しかし、当時は、富国強兵の国策があり、国のために尽くすには、軍人になるのが一番で、それが人間とし
て立派なこととされていた。筆者も、旧制中学校から陸軍士官学校へ進んでいる。陸軍士官学校での教育は、
「慎独」という徳目を徹底的にたたき込まれ、厳格教育の極致だったらしい。ただ、そこでの教育が、人間を
使命感に目覚めさせ、持てる素要を飛躍的に開化させ、燃えるような生き方に導くという所もあり、今なお、
筆者のバックボーンになっている所もあるようだが…。
また、世界情勢も今とは全く違う。その頃は、帝国主義の風潮が濃厚で、日本が国際社会の中で、欧米烈強
に対等に独立を保っていくには、軍事力の強化が不可欠だったのだ。また、日本は、ソ連の脅威もあり、朝鮮
併合、満州国創設に乗り出してしまう。筆者は、他にも選択肢があったのではとも考えられるが、このような
国家行動が決して、とっぴなことではなかった、と考えているようだ。世界はこの時代、どこに向かっていた
のだろう。武力などの手段で他国を侵し、その領土を植民地にして、そこから利益を吸い上げる。平和な今を
生きるぼくには、「恐ろしい時代」としか映らない。
日本は、結局、そんな中、ABCDラインによる封じ込めを打開する交渉に当たるが、いわゆる「ハル・ノー
ト」と呼ばれるアメリカからの通告により、戦争以外の選択の余地はなくなってしまったのだ。

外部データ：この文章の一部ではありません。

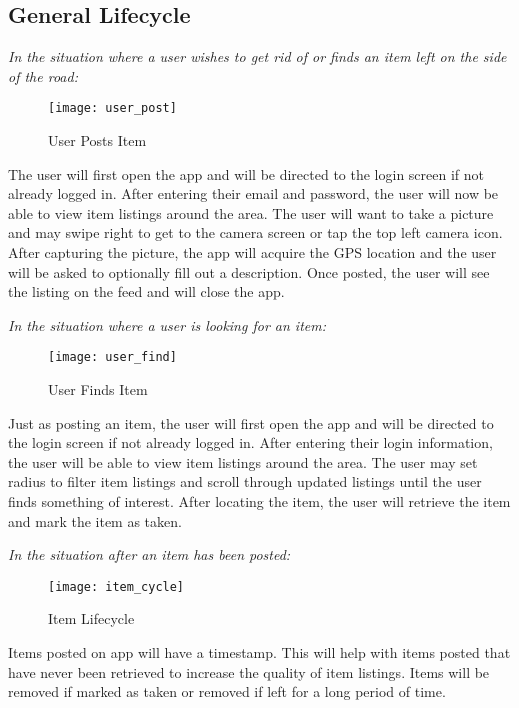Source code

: \documentclass[sigconf]{acmart}
\begin{document}
\subsection{General Lifecycle}

\emph{In the situation where a user wishes to get rid of or finds an item left on the side of the road:} \\ 

\begin{figure}[H]
	\texttt{[image: user\_post]}
	\caption{User Posts Item}
	\label{}
\end{figure}

The user will first open the app and will be directed to the login screen if not already logged in. After entering their email and password, the user will now be able to view item listings around the area. The user will want to take a picture and may swipe right to get to the camera screen or tap the top left camera icon. After capturing the picture, the app will acquire the GPS location and the user will be asked to optionally fill out a description. Once posted, the user will see the listing on the feed and will close the app.

\emph{In the situation where a user is looking for an item:} \\

\begin{figure}[H]
	\texttt{[image: user\_find]}
	\caption{User Finds Item}
	\label{}
\end{figure}

Just as posting an item, the user will first open the app and will be directed to the login screen if not already logged in. After entering their login information, the user will be able to view item listings around the area. The user may set radius to filter item listings and scroll through updated listings until the user finds something of interest. After locating the item, the user will retrieve the item and mark the item as taken.


\emph{In the situation after an item has been posted:}\\

\begin{figure}[H]
	\texttt{[image: item\_cycle]}
	\caption{Item Lifecycle}
	\label{}
\end{figure}

Items posted on app will have a timestamp. This will help with items posted that have never been retrieved to increase the quality of item listings. Items will be removed if marked as taken or removed if left for a long period of time.
\end{document}
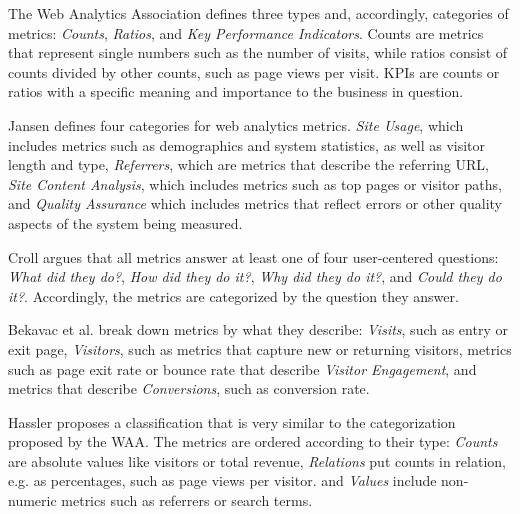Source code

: 
The Web Analytics Association \cite{2007Burby} defines three types and, accordingly, categories of metrics: \textit{Counts}, \textit{Ratios}, and \textit{Key Performance Indicators}.
Counts are metrics that represent single numbers such as the number of visits, while ratios consist of counts divided by other counts, such as page views per visit.
KPIs are counts or ratios with a specific meaning and importance to the business in question.

Jansen \cite{2009Jansen} defines four categories for web analytics metrics. %
\textit{Site Usage}, which includes metrics such as demographics and system statistics, as well as visitor length and type,
\textit{Referrers}, which are metrics that describe the referring URL,
\textit{Site Content Analysis}, which includes metrics such as top pages or visitor paths, and
\textit{Quality Assurance} which includes metrics that reflect errors or other quality aspects of the system being measured.


Croll \cite{2009Croll} argues that all metrics answer at least one of four user-centered questions: \textit{What did they do?}, \textit{How did they do it?}, \textit{Why did they do it?}, and \textit{Could they do it?}.
Accordingly, the metrics are categorized by the question they answer.

Bekavac et al. \cite{2015Bekavac} break down metrics by what they describe: \textit{Visits}, such as entry or exit page,
\textit{Visitors}, such as metrics that capture new or returning visitors,
metrics such as page exit rate or bounce rate that describe \textit{Visitor Engagement},
and metrics that describe \textit{Conversions}, such as conversion rate.


Hassler \cite{2017Hassler} proposes a classification that is very similar to the categorization proposed by the WAA.
The metrics are ordered according to their type:
\textit{Counts} are absolute values like visitors or total revenue,
\textit{Relations} put counts in relation, e.g. as percentages, such as page views per visitor.
and \textit{Values} include non-numeric metrics such as referrers or search terms.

さらに、祖父の兄がなぜシベリアへ行かされて、つらい思いをしなければならなかったかも、分かった。第
二次世界大戦終結へ向けての会議に、アメリカとイギリスは、なんとロシアを出席させた。そして、ロシア
は、日本と戦うことになったのだ。その結果、満州にいた日本兵が捕虜となり、シベリアに抑留された。劣悪
な環境の中で、過酷な労働を強いられ、たくさんの人が死んでいったのだ。祖父の兄もそこで労働させられて
いたんだ。祖父の兄はそこでいったいどんなことを考えていたのだろう。
さて、筆者は、日本人が日本人の心を養い、その心を身につけることが急務であると、この本のいたる所で
くり返し訴えている。自分が日本人という自覚を明確にしていかなければ、国際化の進む社会の大きなうねり
の中では、自分を見失ってしまう。というのである。自分が作られた国を愛する気持ちを持たなければ、他の
国々の違いを明確にして認め合い、お互いに受け入れていく関係になることはできないそうだ。
この本を読んで、ぼくは、戦争のことも良く分かったが、それと同時に、ぼくがこれから何を考え、国際社
会の中で日本人としてどう行動していかなくてはならないか、どう生きていかなくてはならないかのヒントを
もらったように思う。この夏、ぼくは、中学生海外研修事業でオーストラリアへ行った。とても勉強になった
けれど、大切なのは、その経験をこれからどう自分のものにし、行動していくかなんだと思う。
祖父の悲しそうな顔を、もう二度と見なくてよくなるように願いながら…。